Please, for Your Audience’s Sake, Use PowerPoint Animation Well

How many times have you seen terrible PowerPoint presentations that use those horrible fly-in animations along with the unbearable screeching tires sound effect? That’s not a presentation—that’s a disaster. The systematic misuse of PowerPoint’s capabilities, along with the addiction to text-heavy slides, has created a Death by PowerPoint endemic in offices around the world.

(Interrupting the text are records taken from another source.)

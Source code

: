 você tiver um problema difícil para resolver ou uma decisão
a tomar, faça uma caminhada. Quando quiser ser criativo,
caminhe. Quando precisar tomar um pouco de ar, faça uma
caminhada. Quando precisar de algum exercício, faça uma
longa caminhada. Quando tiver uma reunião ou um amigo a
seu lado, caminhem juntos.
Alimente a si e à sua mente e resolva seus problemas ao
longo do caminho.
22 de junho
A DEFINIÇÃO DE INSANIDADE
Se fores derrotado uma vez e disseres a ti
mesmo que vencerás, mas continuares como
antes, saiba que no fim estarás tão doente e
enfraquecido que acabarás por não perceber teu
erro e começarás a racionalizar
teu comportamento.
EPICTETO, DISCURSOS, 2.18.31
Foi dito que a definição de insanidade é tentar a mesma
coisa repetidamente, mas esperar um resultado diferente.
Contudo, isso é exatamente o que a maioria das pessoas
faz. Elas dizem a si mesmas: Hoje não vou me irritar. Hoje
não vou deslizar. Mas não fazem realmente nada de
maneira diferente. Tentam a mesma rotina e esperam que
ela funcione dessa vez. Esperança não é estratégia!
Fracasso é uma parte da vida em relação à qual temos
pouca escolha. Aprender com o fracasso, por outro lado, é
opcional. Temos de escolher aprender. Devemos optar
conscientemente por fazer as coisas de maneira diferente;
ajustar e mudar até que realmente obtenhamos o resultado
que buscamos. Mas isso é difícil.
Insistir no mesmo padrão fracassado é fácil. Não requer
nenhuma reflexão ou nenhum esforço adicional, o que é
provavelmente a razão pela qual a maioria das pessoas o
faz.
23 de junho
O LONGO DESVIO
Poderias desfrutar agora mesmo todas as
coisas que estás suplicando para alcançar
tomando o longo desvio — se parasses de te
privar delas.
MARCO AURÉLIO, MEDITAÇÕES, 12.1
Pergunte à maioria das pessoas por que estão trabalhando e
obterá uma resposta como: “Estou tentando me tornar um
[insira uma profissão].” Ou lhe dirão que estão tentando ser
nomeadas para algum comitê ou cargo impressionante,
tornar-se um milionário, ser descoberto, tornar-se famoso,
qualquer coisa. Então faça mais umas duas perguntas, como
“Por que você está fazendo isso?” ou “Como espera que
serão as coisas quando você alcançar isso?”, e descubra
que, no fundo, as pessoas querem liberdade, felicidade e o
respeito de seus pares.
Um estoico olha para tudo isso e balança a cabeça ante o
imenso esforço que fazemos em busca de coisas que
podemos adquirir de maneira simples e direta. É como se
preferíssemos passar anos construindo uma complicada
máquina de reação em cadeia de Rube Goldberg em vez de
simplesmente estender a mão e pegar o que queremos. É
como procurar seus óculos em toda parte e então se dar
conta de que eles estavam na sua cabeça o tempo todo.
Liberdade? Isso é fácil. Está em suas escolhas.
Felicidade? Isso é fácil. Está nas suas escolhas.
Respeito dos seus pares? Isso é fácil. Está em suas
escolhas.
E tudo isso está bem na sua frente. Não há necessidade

Where Do Bad Presentations Come From?

Making a good presentation isn’t easy. You have to put a lot of thought into what your message is, how you’re going to present it, what visuals you’re going to use, when you’re going to interact with the audience and so forth. Most bad presentations come about because presenters do one of two things:

1. Take the path of least resistance. This is what leads to those awful slides with bullet after bullet of solid text. Instead of creating a presentation, they end up creating oversized flash cards that they project onto a big screen and then dutifully read aloud to their audience. This is the sort of presentation that makes members of the audience wish they had remembered to sneak in copies of the Wall Street Journal—this way, they’d at least have something to help them avoid the gruesome onslaught of complete and total boredom brought on by the presenter’s lifeless monotone drawl.

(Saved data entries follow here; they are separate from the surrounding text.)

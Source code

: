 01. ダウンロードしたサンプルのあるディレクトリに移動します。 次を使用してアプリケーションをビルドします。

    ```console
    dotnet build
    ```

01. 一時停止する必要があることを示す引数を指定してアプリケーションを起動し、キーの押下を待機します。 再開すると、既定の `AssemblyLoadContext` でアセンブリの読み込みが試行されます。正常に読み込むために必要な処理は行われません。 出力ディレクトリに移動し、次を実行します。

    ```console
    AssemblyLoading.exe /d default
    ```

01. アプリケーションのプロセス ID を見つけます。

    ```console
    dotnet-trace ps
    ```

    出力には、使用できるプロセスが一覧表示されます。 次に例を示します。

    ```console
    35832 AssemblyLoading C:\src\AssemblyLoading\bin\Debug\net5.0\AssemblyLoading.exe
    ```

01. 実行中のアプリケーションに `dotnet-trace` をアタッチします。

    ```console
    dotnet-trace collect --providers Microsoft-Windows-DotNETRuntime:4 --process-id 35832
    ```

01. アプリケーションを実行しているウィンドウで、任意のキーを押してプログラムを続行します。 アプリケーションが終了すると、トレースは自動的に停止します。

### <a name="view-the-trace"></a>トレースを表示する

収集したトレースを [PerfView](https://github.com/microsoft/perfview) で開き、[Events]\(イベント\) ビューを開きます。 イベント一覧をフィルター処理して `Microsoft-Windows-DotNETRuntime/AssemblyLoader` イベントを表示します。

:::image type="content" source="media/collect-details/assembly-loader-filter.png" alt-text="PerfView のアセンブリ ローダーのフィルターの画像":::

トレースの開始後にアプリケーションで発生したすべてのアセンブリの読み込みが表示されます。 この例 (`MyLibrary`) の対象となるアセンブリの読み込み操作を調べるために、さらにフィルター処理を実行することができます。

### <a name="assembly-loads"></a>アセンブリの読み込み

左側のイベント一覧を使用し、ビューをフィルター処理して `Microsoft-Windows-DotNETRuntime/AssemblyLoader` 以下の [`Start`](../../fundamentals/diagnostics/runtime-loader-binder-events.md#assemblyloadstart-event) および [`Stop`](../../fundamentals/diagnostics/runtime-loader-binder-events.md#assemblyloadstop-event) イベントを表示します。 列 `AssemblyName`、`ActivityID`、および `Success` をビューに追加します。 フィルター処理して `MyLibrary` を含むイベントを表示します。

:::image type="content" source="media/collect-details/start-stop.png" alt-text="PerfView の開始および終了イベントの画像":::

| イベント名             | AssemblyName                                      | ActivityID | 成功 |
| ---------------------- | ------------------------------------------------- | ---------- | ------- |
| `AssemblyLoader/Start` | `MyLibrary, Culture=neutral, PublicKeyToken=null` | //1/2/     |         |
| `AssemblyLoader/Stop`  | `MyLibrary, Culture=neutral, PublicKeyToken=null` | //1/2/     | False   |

2. Try too hard. Presenters usually make this mistake only once. The first time they get behind the wheel of a big PowerPoint presentation, they decide to go all out and use every feature, every animation, every transition and every sound effect. These presenters might think, “Wow, my audience will be impressed with the breadth of PowerPoint features that I’ve been able to weave into a single presentation. I’m sure this will be a presentation that they’ll remember!”

The big day of the presentation arrives and what happens? The audience is so distracted by the tacky overuse of the aforementioned features that they don’t even remember what the presenter was presenting.

The Case for Using Animation Well

How do presenters reconcile these two alternatives? They can’t take the path of least resistance and they can’t try too hard either. The answer is to use a third alternative: use animation wisely and appropriately.

Animation is a powerful tool when used correctly, but it shouldn’t be part of the substance of your presentation, which is what the “try too hard” crowd gets wrong. Let me lay out the case for using animation:

• Animation lets you present your ideas in a logical sequence, when done correctly. This isn’t referring to the top-down or left-to-right order in which they appear on the slides, but the order in which you speak about your ideas in conjunction with the slides themselves. Animation keeps you paced and guarded—you only talk about the most recently revealed item to the audience through animation. By adhering to the sequence that you established when you were building your presentation, this effectively prevents you from wandering.

• Animation helps your audience relate to an idea by focusing their attention on one point of order at a time. If you have to present complex material, like marketing proposals, and it can be tough if you don’t use animation. Animation is a necessity because it keeps your audience focused on a single point at a time. It’s not that you’re trying to constrain your audience to learn at your preferred pace; rather, it’s that using sequencing allows you to make sure, through interacting with my audience, that the audience as a whole is on the same page.

• Animation builds up to your punch lines. If a good comedian were performing a standup routine using PowerPoint, would he or she reveal all the aspects of his or her jokes at the same time and ruin the punch line? Of course not—so why would you spoil your own “punch lines” by dumping everything onto your audience at once, instead of building them up? Good comedians work by slowly building their audience up to the punch line. They don’t robotically recite the joke from start to finish. They slow down where they need to; they go into more detail on key areas of the joke; they wait for the audience to catch up with them; and then finally, they hit the audience with the punch line. Animation helps you build up to your “big idea,” your punch line. And you’ll be able to deliver it more effectively after you’ve prepared your audience with the earlier stages of your sequenced presentation.

Aaron Stannard is Community Outreach Manager at SmartDraw.com.